One explanation for the large number of B2C FinTech products is the lower entry barriers for developing apps. An individual can relatively easily develop a personal finance app. Becoming indispensable to large corporations however requires much more than technical knowledge. It requires connections and persistence. The low entry barriers yield a very competitive B2C market. According to CurrencyCrowd, B2C products are and should be very focused on aspects such as a high level of service, low costs and easy access to the product.
On the other end of the spectrum, B2B solutions are characterised by transparency, accountability, stability or API access. Large corporations usually heavily rely on a very niche FinTech solution. B2B fintech often builds on partnerships and operates from behind the curtains in a very small market with low threat of new entry. Mature companies will have applied much patience to secure their spot in the market. They thrive on being indispensable to many big corporations and their customer bases.
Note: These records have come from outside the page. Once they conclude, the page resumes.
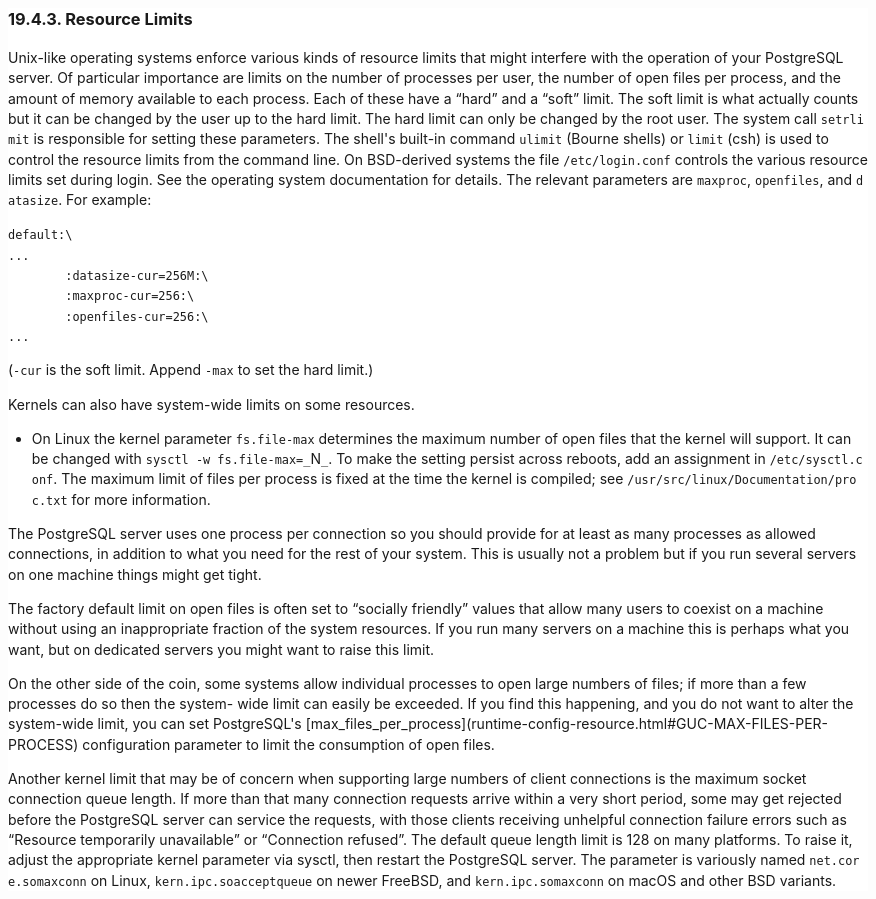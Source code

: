 ### 19.4.3. Resource Limits #

Unix-like operating systems enforce various kinds of resource limits that
might interfere with the operation of your PostgreSQL server. Of particular
importance are limits on the number of processes per user, the number of open
files per process, and the amount of memory available to each process. Each of
these have a “hard” and a “soft” limit. The soft limit is what actually counts
but it can be changed by the user up to the hard limit. The hard limit can
only be changed by the root user. The system call `setrlimit` is responsible
for setting these parameters. The shell's built-in command `ulimit` (Bourne
shells) or `limit` (csh) is used to control the resource limits from the
command line. On BSD-derived systems the file `/etc/login.conf` controls the
various resource limits set during login. See the operating system
documentation for details. The relevant parameters are `maxproc`, `openfiles`,
and `datasize`. For example:

    
    
    default:\
    ...
            :datasize-cur=256M:\
            :maxproc-cur=256:\
            :openfiles-cur=256:\
    ...
    

(`-cur` is the soft limit. Append `-max` to set the hard limit.)

Kernels can also have system-wide limits on some resources.

  * On Linux the kernel parameter `fs.file-max` determines the maximum number of open files that the kernel will support. It can be changed with `sysctl -w fs.file-max=_`N`_`. To make the setting persist across reboots, add an assignment in `/etc/sysctl.conf`. The maximum limit of files per process is fixed at the time the kernel is compiled; see `/usr/src/linux/Documentation/proc.txt` for more information.

The PostgreSQL server uses one process per connection so you should provide
for at least as many processes as allowed connections, in addition to what you
need for the rest of your system. This is usually not a problem but if you run
several servers on one machine things might get tight.

The factory default limit on open files is often set to “socially friendly”
values that allow many users to coexist on a machine without using an
inappropriate fraction of the system resources. If you run many servers on a
machine this is perhaps what you want, but on dedicated servers you might want
to raise this limit.

On the other side of the coin, some systems allow individual processes to open
large numbers of files; if more than a few processes do so then the system-
wide limit can easily be exceeded. If you find this happening, and you do not
want to alter the system-wide limit, you can set PostgreSQL's
[max_files_per_process](runtime-config-resource.html#GUC-MAX-FILES-PER-
PROCESS) configuration parameter to limit the consumption of open files.

Another kernel limit that may be of concern when supporting large numbers of
client connections is the maximum socket connection queue length. If more than
that many connection requests arrive within a very short period, some may get
rejected before the PostgreSQL server can service the requests, with those
clients receiving unhelpful connection failure errors such as “Resource
temporarily unavailable” or “Connection refused”. The default queue length
limit is 128 on many platforms. To raise it, adjust the appropriate kernel
parameter via sysctl, then restart the PostgreSQL server. The parameter is
variously named `net.core.somaxconn` on Linux, `kern.ipc.soacceptqueue` on
newer FreeBSD, and `kern.ipc.somaxconn` on macOS and other BSD variants.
CurrencyCrowd’s article suggests that the lines between B2B and B2C are blurring. If we take crowdfunding as an example, an argument can be made that it is both a B2B and a B2C product. It is a B2C product because it drastically reduces the entry barrier to become an investor and effectively own a stake in a privately held business. It is however also a B2B product in that it allows SME’s to raise funding alternatively and in some cases more effectively compared to traditional financial solutions such as bank loans or becoming a publicly listed company.
OFF3R is another great example of a blend between B2B and B2C. Of course OFF3R is targeted more at the B2C end of the market, allowing different types of investors to discover in very personalised investment opportunities. However, if we look at it from the point of an equity crowdfunding, property or peer to peer lending platform, OFF3R can act as a valuable means to increase awareness and users.
As consolidation and collaboration in the FinTech market is thought to increase, the blurring line trend is likely to remain. With smaller players being mopped up by larger ones, we are likely to end up with fintech companies that have multiple products targeted at different ends of the market.